The Yahoo! Developer Network and the London Hadoop User Group are excited to announce a Hadoop evening at our Yahoo! offices in Central London on 23rd March 2011 at 6:30pm.
Visiting speakers Owen O'Malley and Sanjay Radia from Yahoo's Head office in Silicon Valley will be talking about Federated HDFS and the Next Gerenation of Hadoop MapReduce. Jakob Homan from Linkedin will be talking about Kafka.
This free to attend event will have limited space, so make sure that you sign up early to assure your attendance. The talks will start at 6:30pm with registration starting at 6:00pm.
Next Generation of Hadoop MapReduce by Owen O'Malley
The Apache Hadoop MapReduce framework has hit a scalability limit around 4,000 machines. We are developing the next generation of Hadoop MapReduce that factors the framework into a generic resource scheduler and a per-job, user-defined component that manages the application's execution. High availability, security, and improved multi-tenancy are fundamental to the new architecture. The new architecture also increases innovation, agility and hardware utilization.
Federated HDFS by Sanjay Radia
Scalability of the NameNode has been a key struggle. Because the NameNode keeps all the namespace and block locations in memory, the size of the NameNode heap limits the number of files and also the number of blocks addressable. This also limits the total cluster storage that can be supported by the NameNode.

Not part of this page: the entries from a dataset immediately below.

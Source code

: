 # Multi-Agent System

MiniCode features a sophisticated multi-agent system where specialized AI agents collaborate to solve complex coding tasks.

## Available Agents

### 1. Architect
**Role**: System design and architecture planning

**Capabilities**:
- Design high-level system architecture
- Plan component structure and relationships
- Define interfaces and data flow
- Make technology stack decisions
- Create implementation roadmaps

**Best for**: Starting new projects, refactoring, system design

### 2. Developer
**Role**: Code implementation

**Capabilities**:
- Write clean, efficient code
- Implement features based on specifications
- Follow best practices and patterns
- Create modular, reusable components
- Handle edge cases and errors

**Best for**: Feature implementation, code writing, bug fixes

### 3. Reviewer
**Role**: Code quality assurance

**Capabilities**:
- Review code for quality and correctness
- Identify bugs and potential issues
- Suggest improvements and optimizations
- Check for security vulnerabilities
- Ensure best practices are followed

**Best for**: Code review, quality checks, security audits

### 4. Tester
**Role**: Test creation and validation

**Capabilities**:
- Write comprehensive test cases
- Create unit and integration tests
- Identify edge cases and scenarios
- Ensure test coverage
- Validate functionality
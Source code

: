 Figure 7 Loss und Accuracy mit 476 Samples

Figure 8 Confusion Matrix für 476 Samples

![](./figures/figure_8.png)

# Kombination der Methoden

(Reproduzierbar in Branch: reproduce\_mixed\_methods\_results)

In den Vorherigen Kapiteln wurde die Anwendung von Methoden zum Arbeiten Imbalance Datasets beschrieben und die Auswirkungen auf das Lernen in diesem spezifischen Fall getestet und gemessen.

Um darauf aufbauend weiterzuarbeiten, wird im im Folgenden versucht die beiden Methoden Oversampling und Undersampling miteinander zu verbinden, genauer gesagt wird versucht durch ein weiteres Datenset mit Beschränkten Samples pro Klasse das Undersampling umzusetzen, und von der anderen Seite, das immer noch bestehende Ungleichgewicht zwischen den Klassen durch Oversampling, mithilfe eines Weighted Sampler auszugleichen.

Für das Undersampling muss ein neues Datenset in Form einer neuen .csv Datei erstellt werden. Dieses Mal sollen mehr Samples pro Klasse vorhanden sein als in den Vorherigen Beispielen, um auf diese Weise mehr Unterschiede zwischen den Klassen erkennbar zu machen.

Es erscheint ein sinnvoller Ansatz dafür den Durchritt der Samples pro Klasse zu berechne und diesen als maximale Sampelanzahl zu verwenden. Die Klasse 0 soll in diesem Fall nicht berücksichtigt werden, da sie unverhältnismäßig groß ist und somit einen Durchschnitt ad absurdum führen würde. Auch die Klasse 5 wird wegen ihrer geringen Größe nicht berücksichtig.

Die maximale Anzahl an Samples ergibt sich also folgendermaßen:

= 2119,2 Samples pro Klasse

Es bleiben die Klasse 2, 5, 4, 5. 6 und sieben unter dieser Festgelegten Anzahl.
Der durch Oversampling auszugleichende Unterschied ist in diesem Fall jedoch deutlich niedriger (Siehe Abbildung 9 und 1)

Federated HDFS allows multiple independent namespaces (and NameNodes) to share the physical storage within a cluster. This is enabled by the introduction of the notion of Block pools which is analogous to LUNs in a SAN storage system.
This approach offers a number of advantages besides scalability: it can isolate namespaces of different applications improving the overall availability of the cluster. The Block pool abstraction allows other services (such as HBase) to use the block storage with perhaps a different namespace structure.
Applications prefer to continue to use a singe namespace. Namespaces can be mounted to create such a unified view. A client-slide mount table provides an efficient way to do that, compared to a server-side mount table: it avoids an RPC to the central mount table and is also tolerant of its failure. The simplest approach is to have shared cluster-wide namespace; this can be achieved by giving the same client-side mount table to each client of the cluster. Client-side mount tables also allow applications to create a private namespace view. This is analogous to the per-process namespaces that are used to deal with remote execution in distributed systems.
Kafka by Jakob Homan
Kafka is a distributed pub-sub system that handles streaming
data and provides the ability to load data directly into Apache Hadoop. It provides a highly performant
messaging system combined with an simple, extensible API. Kafka is currently in
production at LinkedIn and was recently open-sourced. Learn more at http://sna-projects.com/kafka/
Owen O'Malley is a software architect on Apache Hadoop working for Yahoo's Hadoop development team. He was contributing to Hadoop before it was factored out of Nutch, is the single largest Hadoop contributor, the winner of the Gray and Minute Sort benchmark, and was the original chair of the Hadoop Project Management Committee. Before working on Hadoop, he worked on Yahoo Search's WebMap project, which builds a graph of the known web and applies many heuristics to the entire graph that control search. Prior to Yahoo, he wandered between testing (UCI), static analysis (Reasoning), configuration management (Sun), and software model checking (NASA). He received his PhD in Software Engineering from University of California, Irvine.
Sanjay is the architect of the Hadoop project at Yahoo! Previously he held senior engineering positions at Cassatt, Sun Microsystems and INRIA where he developed software for distributed systems and grid/utility computing infrastructures. Sanjay has PhD in Computer Science from University of Waterloo, Canada. Sanjay is a Hadoop committer and PCM member.
Jakob Homan, a member of the Search, Network and Analytics (SNA) team at LinkedIn, is currently focusing on extending projects within the Apache Hadoop ecosystem, including HDFS, Hive and Howl. He is an Hadoop committer and PMC member.